Start of Records for processing

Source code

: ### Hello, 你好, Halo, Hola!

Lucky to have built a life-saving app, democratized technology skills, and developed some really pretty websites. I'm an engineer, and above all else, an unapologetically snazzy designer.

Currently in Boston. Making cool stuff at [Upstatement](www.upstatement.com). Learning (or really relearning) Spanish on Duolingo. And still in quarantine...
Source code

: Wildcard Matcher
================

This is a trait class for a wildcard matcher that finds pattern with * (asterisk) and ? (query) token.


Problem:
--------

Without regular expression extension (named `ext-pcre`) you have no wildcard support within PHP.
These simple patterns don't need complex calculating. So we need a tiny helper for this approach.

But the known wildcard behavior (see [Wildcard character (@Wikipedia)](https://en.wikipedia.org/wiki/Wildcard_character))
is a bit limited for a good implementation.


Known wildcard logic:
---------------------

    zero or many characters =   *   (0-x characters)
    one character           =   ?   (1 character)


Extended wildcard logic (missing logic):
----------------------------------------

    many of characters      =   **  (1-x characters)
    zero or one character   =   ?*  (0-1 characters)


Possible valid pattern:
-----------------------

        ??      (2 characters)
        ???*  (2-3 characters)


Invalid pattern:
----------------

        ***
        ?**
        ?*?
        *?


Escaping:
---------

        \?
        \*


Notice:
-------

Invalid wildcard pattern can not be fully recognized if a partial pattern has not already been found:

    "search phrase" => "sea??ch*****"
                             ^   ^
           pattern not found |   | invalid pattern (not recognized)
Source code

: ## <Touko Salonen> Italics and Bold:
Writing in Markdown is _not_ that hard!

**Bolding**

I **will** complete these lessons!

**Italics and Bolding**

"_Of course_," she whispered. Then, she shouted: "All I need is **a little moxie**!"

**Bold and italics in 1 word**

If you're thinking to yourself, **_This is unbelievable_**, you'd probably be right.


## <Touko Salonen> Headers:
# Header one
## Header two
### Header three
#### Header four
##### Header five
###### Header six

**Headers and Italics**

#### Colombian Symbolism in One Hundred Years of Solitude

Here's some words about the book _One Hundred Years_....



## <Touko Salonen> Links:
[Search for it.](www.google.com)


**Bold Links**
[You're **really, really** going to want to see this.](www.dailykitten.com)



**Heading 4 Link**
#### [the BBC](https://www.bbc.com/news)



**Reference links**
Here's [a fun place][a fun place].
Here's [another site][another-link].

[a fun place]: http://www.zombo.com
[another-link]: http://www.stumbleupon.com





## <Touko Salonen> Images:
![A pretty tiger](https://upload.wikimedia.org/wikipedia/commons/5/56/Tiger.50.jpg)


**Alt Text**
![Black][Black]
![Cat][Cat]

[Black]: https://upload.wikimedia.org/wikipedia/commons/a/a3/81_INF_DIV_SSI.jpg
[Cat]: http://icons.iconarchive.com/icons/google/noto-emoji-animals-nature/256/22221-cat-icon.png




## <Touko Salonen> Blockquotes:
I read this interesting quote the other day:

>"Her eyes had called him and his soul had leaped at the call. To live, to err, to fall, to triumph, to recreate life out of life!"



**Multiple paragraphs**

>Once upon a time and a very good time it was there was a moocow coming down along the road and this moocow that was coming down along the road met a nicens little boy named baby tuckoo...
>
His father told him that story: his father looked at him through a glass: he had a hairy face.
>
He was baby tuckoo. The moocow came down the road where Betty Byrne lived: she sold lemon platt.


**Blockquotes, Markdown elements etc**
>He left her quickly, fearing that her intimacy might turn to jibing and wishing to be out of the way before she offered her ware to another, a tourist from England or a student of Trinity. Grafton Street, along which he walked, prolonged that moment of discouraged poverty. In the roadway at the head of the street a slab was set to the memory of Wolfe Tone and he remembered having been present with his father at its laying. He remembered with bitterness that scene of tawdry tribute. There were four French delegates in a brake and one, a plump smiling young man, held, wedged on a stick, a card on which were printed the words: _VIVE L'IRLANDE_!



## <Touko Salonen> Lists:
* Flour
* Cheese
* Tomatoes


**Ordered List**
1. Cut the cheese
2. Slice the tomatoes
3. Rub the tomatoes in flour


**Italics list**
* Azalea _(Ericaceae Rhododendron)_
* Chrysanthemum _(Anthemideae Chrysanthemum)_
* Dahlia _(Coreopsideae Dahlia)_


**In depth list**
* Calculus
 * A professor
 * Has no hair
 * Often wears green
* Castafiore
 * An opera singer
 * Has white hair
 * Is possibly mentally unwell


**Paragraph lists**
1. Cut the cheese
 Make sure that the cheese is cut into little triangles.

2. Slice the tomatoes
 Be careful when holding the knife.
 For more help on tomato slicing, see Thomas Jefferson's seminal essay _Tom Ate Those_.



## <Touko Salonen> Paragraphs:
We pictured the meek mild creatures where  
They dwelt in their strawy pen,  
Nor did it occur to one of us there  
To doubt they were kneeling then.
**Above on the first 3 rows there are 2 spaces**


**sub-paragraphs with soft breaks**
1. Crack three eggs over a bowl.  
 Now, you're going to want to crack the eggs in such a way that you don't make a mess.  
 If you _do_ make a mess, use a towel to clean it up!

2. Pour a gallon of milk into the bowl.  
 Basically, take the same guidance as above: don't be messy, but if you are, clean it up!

End of Records for processing

- Directions
Of the entries listed above, reproduce only the lines starting at the line containing "To doubt they were kneeling then." and ending at the line containing "2. Pour a gallon of milk into the bowl.". Include both, exactly as they stand.

- Exercise response
To doubt they were kneeling then.
**Above on the first 3 rows there are 2 spaces**


**sub-paragraphs with soft breaks**
1. Crack three eggs over a bowl.  
 Now, you're going to want to crack the eggs in such a way that you don't make a mess.  
 If you _do_ make a mess, use a towel to clean it up!

2. Pour a gallon of milk into the bowl.  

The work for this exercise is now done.